# E/A Puffer DB oder Merker



## Robot-Sun (1 November 2008)

Hallo,

ich bin gerade dabei mir ein Grundgerüst für meine SPS-Programme zu erzeugen.
Wie es wohl so üblich ist, möchte ich einen Ein- und Ausgangspuffer deklarieren, so dass ich bei Änderungen eines E/A nicht das komplette Programm umschreiben muss. Nun steht für mich die Frage, ob es Gefahren gibt, wenn ich z.B. einen DB Eingänge und einen DB Ausgänge nutze. Habe hier mal gelesen, dass das Verwenden von Merkern für schnellere Programme günstigere ist, da wohl der Zugriff schneller erfolgt. Für ein Übersichtlicheres Programm halte ich aber einen Datenbaustein für Günstiger.
Was denkt ihr darüber und wie handhabt ihr dass?

MFG Robert


----------



## vierlagig (1 November 2008)

da stößt du eine schöne diskussion an und ich weiß wie sie enden wird - KOP/FUP oder AWL, zotos wird kommen und sagen, dass das alles bullshit ist, dann kommen die SCL-vertreter aus ihren löchern gekrochen und versuchen die diskussion nochmal anzuheizen ... aber: wir werden sehen 

1. der zugriff auf merker erfolgt schneller
2. es spricht nichts dagegen mit datenbausteinen zu arbeiten, wenn deine zykluszeitanforderungen das zulassen
3. ist es nicht üblich das zu tun bzw. ist es nicht state of art
4. kannst du änderungen der ein- und ausgänge mit Extras->Umverdrahten sehr schnell in dein programm einpflegen, mußt dann nur noch deine symboltabelle dementsprechend anpassen

in den anlagen, die ich noch betreue ist es so realisiert, also eingänge auf merker und dann weiterverarbeitet ... früher dachte ich auch, hey, kann man ja ganz einfach mal ändern, stimmt soweit auch, aber einen wirklichen mehrwert hat es nicht. obwohl, deine merkerheißen überall gleich, aber wer, außer ein instandhalter, der täglich mit dieser maschine zu tun hat oder der programmierer, der nur diesen einen anlagentyp baut, lernt wirklich die merker auswendig? es ist viel mehr so, dass man irgendwann lernt "gehe zu..." richtig zu benutzen und zu interpretieren...

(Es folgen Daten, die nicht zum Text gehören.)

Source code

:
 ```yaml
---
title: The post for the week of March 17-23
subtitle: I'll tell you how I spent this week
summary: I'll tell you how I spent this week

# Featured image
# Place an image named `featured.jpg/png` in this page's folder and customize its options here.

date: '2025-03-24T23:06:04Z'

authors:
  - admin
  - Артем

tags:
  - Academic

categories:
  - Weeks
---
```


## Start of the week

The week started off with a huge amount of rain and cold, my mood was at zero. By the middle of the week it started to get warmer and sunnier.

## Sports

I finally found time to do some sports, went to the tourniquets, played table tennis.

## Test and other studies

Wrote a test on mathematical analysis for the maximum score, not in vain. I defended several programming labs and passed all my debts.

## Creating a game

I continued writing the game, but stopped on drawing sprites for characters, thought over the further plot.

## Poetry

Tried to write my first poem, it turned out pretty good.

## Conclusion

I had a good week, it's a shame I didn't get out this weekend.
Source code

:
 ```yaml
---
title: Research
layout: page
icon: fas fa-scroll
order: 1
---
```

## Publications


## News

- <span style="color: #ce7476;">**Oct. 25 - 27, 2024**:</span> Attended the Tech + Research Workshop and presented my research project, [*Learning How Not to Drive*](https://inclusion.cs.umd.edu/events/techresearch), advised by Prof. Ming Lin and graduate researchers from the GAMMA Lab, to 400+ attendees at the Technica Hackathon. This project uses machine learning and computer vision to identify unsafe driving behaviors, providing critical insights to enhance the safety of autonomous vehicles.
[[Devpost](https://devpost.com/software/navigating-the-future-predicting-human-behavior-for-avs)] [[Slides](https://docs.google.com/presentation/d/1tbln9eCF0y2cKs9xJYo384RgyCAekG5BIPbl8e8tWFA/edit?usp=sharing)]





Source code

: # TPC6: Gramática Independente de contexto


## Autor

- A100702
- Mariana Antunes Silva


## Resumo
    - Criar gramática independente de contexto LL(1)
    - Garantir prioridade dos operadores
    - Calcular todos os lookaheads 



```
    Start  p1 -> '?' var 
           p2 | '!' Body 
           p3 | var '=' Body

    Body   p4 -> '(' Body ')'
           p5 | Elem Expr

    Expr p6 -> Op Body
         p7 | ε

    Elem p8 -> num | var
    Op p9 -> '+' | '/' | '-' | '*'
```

wenn du es machen willst, dann bin ich für merker


----------



## Larry Laffer (1 November 2008)

...
Ich teile die Ansicht von *Vierlagig* ...
Wenn du etwas standardisieren willst und diene Ein- und Ausgänge nicht direkt benutzen möchtest, dann nimm doch die IN- und OUT- und INOUT-Schnittstellen deiner Bausteine ...

Ansonsten (um bei dem schon genannten Argument zu bleiben) gibt es im Programm ja auch noch die Funktion "Umverdrahten".

Gruß LL


----------



## Robot-Sun (1 November 2008)

@Larry: zur Zeit sieht es wie folgt aus
       E0.0       DB1_Eingänge xy
-----| |------ ()
Aber das is sicher nich die Input/Output Schnittstelle..

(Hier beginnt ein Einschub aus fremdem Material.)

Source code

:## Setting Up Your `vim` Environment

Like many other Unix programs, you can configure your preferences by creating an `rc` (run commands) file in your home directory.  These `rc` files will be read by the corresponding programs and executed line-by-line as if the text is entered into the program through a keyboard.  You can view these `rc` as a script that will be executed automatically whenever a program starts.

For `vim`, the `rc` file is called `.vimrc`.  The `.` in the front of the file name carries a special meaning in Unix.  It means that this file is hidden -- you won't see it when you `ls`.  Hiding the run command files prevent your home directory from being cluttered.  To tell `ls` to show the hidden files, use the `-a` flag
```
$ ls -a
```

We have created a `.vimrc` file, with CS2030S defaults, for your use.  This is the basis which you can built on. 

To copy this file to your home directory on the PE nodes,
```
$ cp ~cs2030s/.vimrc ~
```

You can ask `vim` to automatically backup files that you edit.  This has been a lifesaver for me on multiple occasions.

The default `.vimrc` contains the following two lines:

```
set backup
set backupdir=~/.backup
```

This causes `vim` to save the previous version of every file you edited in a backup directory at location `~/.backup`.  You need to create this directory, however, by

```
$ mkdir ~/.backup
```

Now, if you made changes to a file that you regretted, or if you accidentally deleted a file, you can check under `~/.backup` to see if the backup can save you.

Okay, mit "Umverdrahten" hab ich noch nie gearbeitet, bin auch erst ein Neuling.

-----

@vierlagig) ne sicher lernt keiner die Merker auswendig.

Bei dem Anlagentyp den ich vor mir habe sieht es wie folgt aus.
-Eine Basissoftware für 16 Gruppen
-es sind 4,8,12,... Gruppen möglich
-somit brauch nur eine Software gewartet werden (sieht aber dann für manche Fälle unübersichtlich aus)
-Die Merkernutzung lässt keinen Raum für Erweiterungen bzw. fängt man an Lücken zusuchen wo noch bissel Platz ist.
--> Daraus folgte die Idee mit der Nutzung von DBs

Weiterhin kann es z.B. sinnvoll sein beim 4er Typ nicht die DI -Baugruppen zu Nutzen sondern die "2 Freien Eingänge" der CPU. (Kosten)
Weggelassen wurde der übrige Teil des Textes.